Reference Signs List 10 laser diode 20 phosphor 30 main reflector 40 aspheric lens 50 beam lens 60 housing 70 beam reflector

Claims (9)

A laser diode that generates a laser beam,
A phosphor that outputs white light in response to the laser beam;
A main reflector that reflects white light output from the phosphor in the forward direction;
An aspheric lens for emitting white light reflected by the main reflector forwardly;
And a beam lens in direct contact with the front surface of the phosphor to collect a laser beam incident on the phosphor and reduce an emission angle of white light output from the phosphor.
The phosphor and the beam lens are located in the inner space of the main reflector,
In the laser diode, the center of the laser diode is perpendicular to the incident surface of the phosphor and coincides with a reference line penetrating the center of the phosphor, and the laser beam is in a direction substantially perpendicular to the front direction Laser light for headlamps, wherein the white light incident on the phosphor and emitted from the phosphor is emitted to the inner side surface of the main reflector. system.   The laser optical system for a headlamp according to claim 1, wherein a diameter of the beam lens is larger than a diameter of a laser beam incident on a lens surface of the beam lens and smaller than the diameter of the main reflector. . The laser optical system for a headlamp according to claim 1, wherein the laser diode is located in an external space of the main reflector.   The laser optical system for a headlamp according to claim 1, wherein the beam lens is an aspheric lens or a convex lens. A laser diode that generates a laser beam,
A phosphor that outputs white light in response to the laser beam;
A main reflector that reflects white light output from the phosphor in the forward direction;
An aspheric lens for emitting white light reflected by the main reflector forwardly;
A beam lens that is in direct contact with the front surface of the phosphor, condenses a laser beam incident on the phosphor, and reduces the emission angle of white light output from the phosphor;
And a beam reflector for reflecting the laser beam output from the laser diode to the beam lens.
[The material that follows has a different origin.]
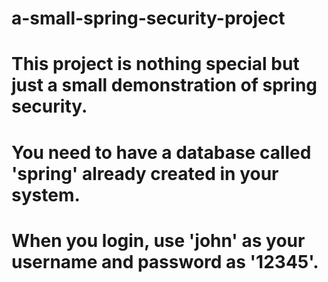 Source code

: # a-small-spring-security-project
# This project is nothing special but just a small demonstration of spring security.
# You need to have a database called 'spring' already created in your system.
# When you login, use 'john' as your username and password as '12345'.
The phosphor and the beam lens are located in the inner space of the main reflector,
The path of the laser beam reflected by the beam reflector is coincident with a reference line perpendicular to the plane of incidence of the phosphor and penetrating the center of the phosphor,
The path of the laser beam reflected by the beam reflector causes the laser beam to be incident on the phosphor in a direction substantially perpendicular to the front direction, and the white light output from the phosphor is the main reflection Laser optics for headlamps, characterized in that they are arranged to be emitted towards the inner side of the body.   6. The laser optical system for a headlamp according to claim 5, wherein the diameter of the beam lens is larger than the diameter of the laser beam incident on the lens surface of the beam lens and smaller than the diameter of the main reflector. . 6. The laser optical system for a headlamp according to claim 5, wherein the laser diode and the beam reflector are located in the space outside the main reflector.   The headlamp laser optical system according to claim 5, wherein the beam lens is an aspheric lens or a convex lens.   The laser optical system for a headlamp according to claim 5, wherein the beam reflector is a mirror.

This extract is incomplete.